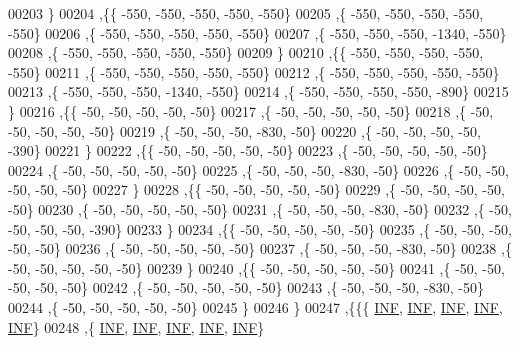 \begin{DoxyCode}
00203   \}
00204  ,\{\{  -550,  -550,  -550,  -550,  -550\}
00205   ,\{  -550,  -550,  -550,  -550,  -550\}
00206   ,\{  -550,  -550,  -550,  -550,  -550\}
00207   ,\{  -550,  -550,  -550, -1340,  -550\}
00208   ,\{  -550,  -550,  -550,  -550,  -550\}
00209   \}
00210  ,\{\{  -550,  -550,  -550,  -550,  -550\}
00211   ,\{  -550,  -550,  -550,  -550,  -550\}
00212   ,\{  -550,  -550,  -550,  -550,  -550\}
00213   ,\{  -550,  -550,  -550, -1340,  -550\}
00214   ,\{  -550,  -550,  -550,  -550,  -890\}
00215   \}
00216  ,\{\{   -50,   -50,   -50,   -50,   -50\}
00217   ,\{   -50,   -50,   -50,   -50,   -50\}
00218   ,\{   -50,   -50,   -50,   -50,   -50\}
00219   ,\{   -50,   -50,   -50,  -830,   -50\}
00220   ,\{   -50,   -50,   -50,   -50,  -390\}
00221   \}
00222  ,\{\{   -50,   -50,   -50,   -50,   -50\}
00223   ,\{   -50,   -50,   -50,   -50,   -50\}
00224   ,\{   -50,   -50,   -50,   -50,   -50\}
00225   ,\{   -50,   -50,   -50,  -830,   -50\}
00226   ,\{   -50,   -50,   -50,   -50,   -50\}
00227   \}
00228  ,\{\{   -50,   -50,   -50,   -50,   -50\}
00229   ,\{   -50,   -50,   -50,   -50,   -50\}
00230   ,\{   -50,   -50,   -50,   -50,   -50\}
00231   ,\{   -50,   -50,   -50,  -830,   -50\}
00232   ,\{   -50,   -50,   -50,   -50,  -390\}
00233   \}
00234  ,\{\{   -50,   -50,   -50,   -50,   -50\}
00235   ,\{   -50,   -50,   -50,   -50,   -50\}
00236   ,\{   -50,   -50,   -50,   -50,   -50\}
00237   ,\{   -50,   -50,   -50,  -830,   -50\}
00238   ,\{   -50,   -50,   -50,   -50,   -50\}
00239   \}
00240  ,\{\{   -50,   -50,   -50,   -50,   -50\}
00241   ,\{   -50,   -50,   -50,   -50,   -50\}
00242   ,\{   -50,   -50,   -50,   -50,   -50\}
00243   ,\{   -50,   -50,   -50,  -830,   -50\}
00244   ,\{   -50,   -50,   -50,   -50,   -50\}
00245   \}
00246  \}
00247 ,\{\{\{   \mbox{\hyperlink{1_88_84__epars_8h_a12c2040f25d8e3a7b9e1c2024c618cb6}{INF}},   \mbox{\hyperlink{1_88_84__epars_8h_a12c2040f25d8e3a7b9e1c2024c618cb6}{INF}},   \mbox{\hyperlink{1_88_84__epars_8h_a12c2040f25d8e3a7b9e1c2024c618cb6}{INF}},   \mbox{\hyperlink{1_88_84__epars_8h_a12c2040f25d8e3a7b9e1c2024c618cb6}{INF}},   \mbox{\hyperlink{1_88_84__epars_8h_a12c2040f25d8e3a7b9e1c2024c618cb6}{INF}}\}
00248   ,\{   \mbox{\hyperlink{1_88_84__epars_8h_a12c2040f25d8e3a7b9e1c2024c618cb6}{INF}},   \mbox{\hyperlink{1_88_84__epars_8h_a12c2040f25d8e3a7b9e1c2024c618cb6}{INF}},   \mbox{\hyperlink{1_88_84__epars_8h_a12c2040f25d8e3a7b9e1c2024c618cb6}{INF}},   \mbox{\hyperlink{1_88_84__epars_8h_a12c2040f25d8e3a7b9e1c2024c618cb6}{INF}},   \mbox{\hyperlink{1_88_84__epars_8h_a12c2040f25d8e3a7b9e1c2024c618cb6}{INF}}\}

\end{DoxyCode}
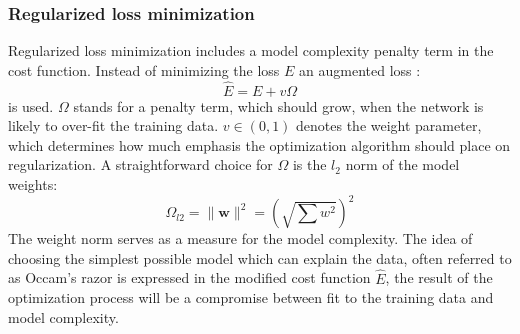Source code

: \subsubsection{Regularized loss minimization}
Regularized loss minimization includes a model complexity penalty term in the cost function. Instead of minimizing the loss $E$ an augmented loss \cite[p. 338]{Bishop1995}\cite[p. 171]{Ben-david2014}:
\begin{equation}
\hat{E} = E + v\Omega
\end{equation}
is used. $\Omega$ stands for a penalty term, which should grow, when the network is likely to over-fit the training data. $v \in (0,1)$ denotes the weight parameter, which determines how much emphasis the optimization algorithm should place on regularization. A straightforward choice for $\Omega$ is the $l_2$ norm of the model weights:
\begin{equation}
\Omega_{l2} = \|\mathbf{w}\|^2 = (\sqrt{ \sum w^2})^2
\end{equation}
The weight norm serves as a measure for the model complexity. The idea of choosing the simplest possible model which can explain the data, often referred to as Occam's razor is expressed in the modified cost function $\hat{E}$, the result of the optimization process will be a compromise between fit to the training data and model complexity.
====
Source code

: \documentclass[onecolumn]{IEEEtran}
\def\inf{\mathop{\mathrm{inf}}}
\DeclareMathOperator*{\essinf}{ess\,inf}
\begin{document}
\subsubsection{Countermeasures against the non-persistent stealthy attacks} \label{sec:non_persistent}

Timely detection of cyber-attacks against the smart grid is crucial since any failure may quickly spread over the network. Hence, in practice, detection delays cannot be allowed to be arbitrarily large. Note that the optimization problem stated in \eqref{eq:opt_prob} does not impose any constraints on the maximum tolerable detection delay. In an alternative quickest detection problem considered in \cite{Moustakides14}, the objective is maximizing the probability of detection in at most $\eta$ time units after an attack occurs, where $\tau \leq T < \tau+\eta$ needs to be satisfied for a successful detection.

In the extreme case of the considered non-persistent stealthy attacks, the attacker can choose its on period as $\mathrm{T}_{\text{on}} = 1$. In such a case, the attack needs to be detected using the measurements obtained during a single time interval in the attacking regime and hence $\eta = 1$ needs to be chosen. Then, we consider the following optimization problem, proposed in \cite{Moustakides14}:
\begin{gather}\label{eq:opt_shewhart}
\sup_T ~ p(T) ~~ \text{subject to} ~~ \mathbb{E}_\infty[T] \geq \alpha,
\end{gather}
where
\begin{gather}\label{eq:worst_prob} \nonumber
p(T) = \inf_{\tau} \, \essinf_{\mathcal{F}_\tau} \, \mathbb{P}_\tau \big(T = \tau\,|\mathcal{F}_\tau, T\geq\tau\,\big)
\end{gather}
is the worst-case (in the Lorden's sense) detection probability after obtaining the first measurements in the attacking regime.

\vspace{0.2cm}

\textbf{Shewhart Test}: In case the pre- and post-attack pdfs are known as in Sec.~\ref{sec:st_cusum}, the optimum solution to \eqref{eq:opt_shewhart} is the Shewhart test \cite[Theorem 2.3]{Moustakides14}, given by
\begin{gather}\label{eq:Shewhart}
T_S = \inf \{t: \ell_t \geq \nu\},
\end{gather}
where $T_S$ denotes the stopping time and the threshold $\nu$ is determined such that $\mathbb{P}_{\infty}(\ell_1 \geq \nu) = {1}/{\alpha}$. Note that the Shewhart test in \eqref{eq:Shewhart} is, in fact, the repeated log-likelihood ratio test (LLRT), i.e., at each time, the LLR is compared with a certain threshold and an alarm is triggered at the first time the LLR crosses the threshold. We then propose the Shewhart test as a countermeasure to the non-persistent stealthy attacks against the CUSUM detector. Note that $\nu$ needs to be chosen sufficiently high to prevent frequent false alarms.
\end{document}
====
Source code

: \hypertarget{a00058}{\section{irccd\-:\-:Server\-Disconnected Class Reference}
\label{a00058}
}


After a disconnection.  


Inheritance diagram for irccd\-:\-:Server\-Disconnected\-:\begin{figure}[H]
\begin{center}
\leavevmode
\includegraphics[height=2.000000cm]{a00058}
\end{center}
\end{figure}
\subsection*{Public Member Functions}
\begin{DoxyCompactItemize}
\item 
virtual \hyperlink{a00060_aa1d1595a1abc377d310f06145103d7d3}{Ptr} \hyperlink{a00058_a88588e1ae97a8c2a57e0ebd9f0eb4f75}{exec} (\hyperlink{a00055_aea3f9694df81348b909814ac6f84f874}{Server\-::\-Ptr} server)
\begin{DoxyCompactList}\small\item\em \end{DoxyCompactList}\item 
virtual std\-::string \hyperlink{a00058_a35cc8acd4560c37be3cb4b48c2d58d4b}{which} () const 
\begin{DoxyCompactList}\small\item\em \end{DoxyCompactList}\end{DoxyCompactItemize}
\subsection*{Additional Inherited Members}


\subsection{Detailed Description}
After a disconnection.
====
* **Exercise**:
Scan the entries above for the line containing "E + v\Omega", and copy it and all lines after it exactly, down to and including the line containing "The weight norm".

* **Your solution**:
\hat{E} = E + v\Omega
\end{equation}
is used. $\Omega$ stands for a penalty term, which should grow, when the network is likely to over-fit the training data. $v \in (0,1)$ denotes the weight parameter, which determines how much emphasis the optimization algorithm should place on regularization. A straightforward choice for $\Omega$ is the $l_2$ norm of the model weights:
\begin{equation}
\Omega_{l2} = \|\mathbf{w}\|^2 = (\sqrt{ \sum w^2})^2
\end{equation}
The weight norm serves as a measure for the model complexity. The idea of choosing the simplest possible model which can explain the data, often referred to as Occam's razor is expressed in the modified cost function $\hat{E}$, the result of the optimization process will be a compromise between fit to the training data and model complexity.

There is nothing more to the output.